26 April 2024 - 31 August 2024

The Parthenon and Byron

 

On the occasion of 200 years anniversary since Byron’s death.


On the occasion of 200 years since Lord Byron’s death, the Acropolis Museum honours his memory with a small, symbolic exhibition related to Lord Elgin’s seizure of the architectural sculptures of the Parthenon.

It is said that Byron’s last words before his death were about Greece:

"I gave her my time, my health, my presence, and now I am giving her my life. What more could I have done?"

And yet, as one will notice in the small presentation at the Acropolis Museum ground floor, Byron left us one more, unexpected gift, that contributes eloquently and powerfully to the arguments for returning and reuniting the architectural sculptures of the Parthenon. It is Byron’s passport, an authentic Sultanic firman, which allowed him to travel across the territory of the Ottoman Empire. The firman-Byron’s passport provides yet another opportunity to challenge the argument of the alleged existence of Elgin’s “firman” which ostensibly sanctioned the removal of the Parthenon sculptures. Other than the firman, Museum visitors will have the opportunity to see the “Exodus from Messolonghi” (1827) by Louis Joseph Toussaint Rossignon, one of many painters inspired by this subject.

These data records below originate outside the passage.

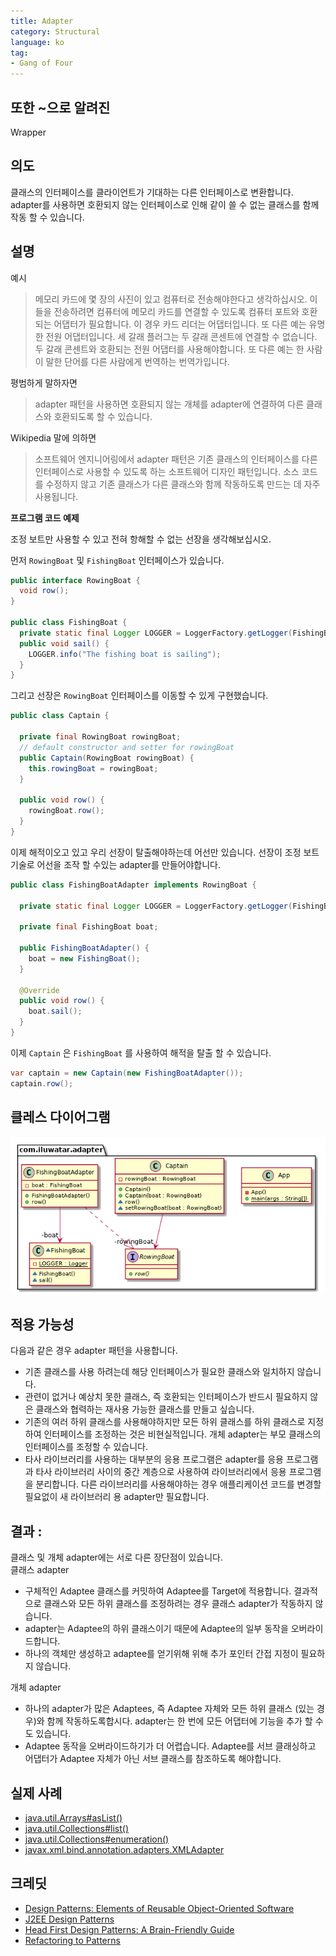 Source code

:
 ```yaml
---
title: Adapter
category: Structural
language: ko
tag:
- Gang of Four
---
```


## 또한 ~으로 알려진

Wrapper

## 의도

클래스의 인터페이스를 클라이언트가 기대하는 다른 인터페이스로 변환합니다. adapter를 사용하면 호환되지 않는 인터페이스로 인해 같이 쓸 수 없는 클래스를 함께 작동 할 수 있습니다.

## 설명

예시

> 메모리 카드에 몇 장의 사진이 있고 컴퓨터로 전송해야한다고 생각하십시오. 이들을 전송하려면 컴퓨터에 메모리 카드를 연결할 수 있도록 컴퓨터 포트와 호환되는 어댑터가 필요합니다. 이 경우 카드 리더는 어댑터입니다. 또 다른 예는 유명한 전원 어댑터입니다. 세 갈래 플러그는 두 갈래 콘센트에 연결할 수 없습니다. 두 갈래 콘센트와 호환되는 전원 어댑터를 사용해야합니다. 또 다른 예는 한 사람이 말한 단어를 다른 사람에게 번역하는 번역가입니다.

평범하게 말하자면

> adapter 패턴을 사용하면 호환되지 않는 개체를 adapter에 연결하여 다른 클래스와 호환되도록 할 수 있습니다.

Wikipedia 말에 의하면

> 소프트웨어 엔지니어링에서 adapter 패턴은 기존 클래스의 인터페이스를 다른 인터페이스로 사용할 수 있도록 하는 소프트웨어 디자인 패턴입니다. 소스 코드를 수정하지 않고 기존 클래스가 다른 클래스와 함께 작동하도록 만드는 데 자주 사용됩니다.

**프로그램 코드 예제**

조정 보트만 사용할 수 있고 전혀 항해할 수 없는 선장을 생각해보십시오.

먼저 `RowingBoat` 및 `FishingBoat` 인터페이스가 있습니다.

```java
public interface RowingBoat {
  void row();
}

public class FishingBoat {
  private static final Logger LOGGER = LoggerFactory.getLogger(FishingBoat.class);
  public void sail() {
    LOGGER.info("The fishing boat is sailing");
  }
}
```

그리고 선장은 `RowingBoat` 인터페이스를 이동할 수 있게 구현했습니다.

```java
public class Captain {

  private final RowingBoat rowingBoat;
  // default constructor and setter for rowingBoat
  public Captain(RowingBoat rowingBoat) {
    this.rowingBoat = rowingBoat;
  }

  public void row() {
    rowingBoat.row();
  }
}
```

이제 해적이오고 있고 우리 선장이 탈출해야하는데 어선만 있습니다. 선장이 조정 보트 기술로 어선을 조작 할 수있는 adapter를 만들어야합니다.

```java
public class FishingBoatAdapter implements RowingBoat {

  private static final Logger LOGGER = LoggerFactory.getLogger(FishingBoatAdapter.class);

  private final FishingBoat boat;

  public FishingBoatAdapter() {
    boat = new FishingBoat();
  }

  @Override
  public void row() {
    boat.sail();
  }
}
```

이제 `Captain` 은 `FishingBoat` 를 사용하여 해적을 탈출 할 수 있습니다.

```java
var captain = new Captain(new FishingBoatAdapter());
captain.row();
```

## 클레스 다이어그램

![alt text](./etc/adapter.urm.png)

## 적용 가능성

다음과 같은 경우 adapter 패턴을 사용합니다.

- 기존 클래스를 사용 하려는데 해당 인터페이스가 필요한 클래스와 일치하지 않습니다.
- 관련이 없거나 예상치 못한 클래스, 즉 호환되는 인터페이스가 반드시 필요하지 않은 클래스와 협력하는 재사용 가능한 클래스를 만들고 싶습니다.
- 기존의 여러 하위 클래스를 사용해야하지만 모든 하위 클래스를 하위 클래스로 지정하여 인터페이스를 조정하는 것은 비현실적입니다. 개체 adapter는 부모 클래스의 인터페이스를 조정할 수 있습니다.
- 타사 라이브러리를 사용하는 대부분의 응용 프로그램은 adapter를 응용 프로그램과 타사 라이브러리 사이의 중간 계층으로 사용하여 라이브러리에서 응용 프로그램을 분리합니다. 다른 라이브러리를 사용해야하는 경우 애플리케이션 코드를 변경할 필요없이 새 라이브러리 용 adapter만 필요합니다.

## 결과 :

클래스 및 개체 adapter에는 서로 다른 장단점이 있습니다. <br>클래스 adapter

- 구체적인 Adaptee 클래스를 커밋하여 Adaptee를 Target에 적용합니다. 결과적으로 클래스와 모든 하위 클래스를 조정하려는 경우 클래스 adapter가 작동하지 않습니다.
- adapter는 Adaptee의 하위 클래스이기 때문에 Adaptee의 일부 동작을 오버라이드합니다.
- 하나의 객체만 생성하고 adaptee를 얻기위해 위해 추가 포인터 간접 지정이 필요하지 않습니다.

개체 adapter

- 하나의 adapter가 많은 Adaptees, 즉 Adaptee 자체와 모든 하위 클래스 (있는 경우)와 함께 작동하도록합시다. adapter는 한 번에 모든 어댑터에 기능을 추가 할 수도 있습니다.
- Adaptee 동작을 오버라이드하기가 더 어렵습니다. Adaptee를 서브 클래싱하고 어댑터가 Adaptee 자체가 아닌 서브 클래스를 참조하도록 해야합니다.

## 실제 사례

- [java.util.Arrays#asList()](http://docs.oracle.com/javase/8/docs/api/java/util/Arrays.html#asList%28T...%29)
- [java.util.Collections#list()](https://docs.oracle.com/javase/8/docs/api/java/util/Collections.html#list-java.util.Enumeration-)
- [java.util.Collections#enumeration()](https://docs.oracle.com/javase/8/docs/api/java/util/Collections.html#enumeration-java.util.Collection-)
- [javax.xml.bind.annotation.adapters.XMLAdapter](http://docs.oracle.com/javase/8/docs/api/javax/xml/bind/annotation/adapters/XmlAdapter.html#marshal-BoundType-)

## 크레딧

- [Design Patterns: Elements of Reusable Object-Oriented Software](https://www.amazon.com/gp/product/0201633612/ref=as_li_tl?ie=UTF8&camp=1789&creative=9325&creativeASIN=0201633612&linkCode=as2&tag=javadesignpat-20&linkId=675d49790ce11db99d90bde47f1aeb59)
- [J2EE Design Patterns](https://www.amazon.com/gp/product/0596004273/ref=as_li_tl?ie=UTF8&camp=1789&creative=9325&creativeASIN=0596004273&linkCode=as2&tag=javadesignpat-20&linkId=48d37c67fb3d845b802fa9b619ad8f31)
- [Head First Design Patterns: A Brain-Friendly Guide](https://www.amazon.com/gp/product/0596007124/ref=as_li_tl?ie=UTF8&camp=1789&creative=9325&creativeASIN=0596007124&linkCode=as2&tag=javadesignpat-20&linkId=6b8b6eea86021af6c8e3cd3fc382cb5b)
- [Refactoring to Patterns](https://www.amazon.com/gp/product/0321213351/ref=as_li_tl?ie=UTF8&camp=1789&creative=9325&creativeASIN=0321213351&linkCode=as2&tag=javadesignpat-20&linkId=2a76fcb387234bc71b1c61150b3cc3a7)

The small exhibition and the publication accompanying it include three sections:

a) a selection of annotated traveler images from the Acropolis and the Parthenon (by Carrey, Dodwell, Fauvel, Pars, among others),

b) a short biography and excerpts from Byron’s poems “The Curse of Minerva” and “Childe Harold’s Pilgrimage”, which refer to the brutal detachment and destruction of the Parthenon’s architectural sculptures by Elgin and their subsequent underhanded seizure and removal, and

c) Byron’s original passport, a genuine, unexpected Sultanic firman [Islamic royal mandate or decree], exhibited for the first time in the Museum, and serving as an opportunity to reopen the discussion on the return and reunification of the Parthenon sculptures.

The exhibition is open to the public at the Museum’s ground floor. No ticket is required.

The exhibition is accompanied by a bilingual publication (Greek-English) which is available in the Museum Shops.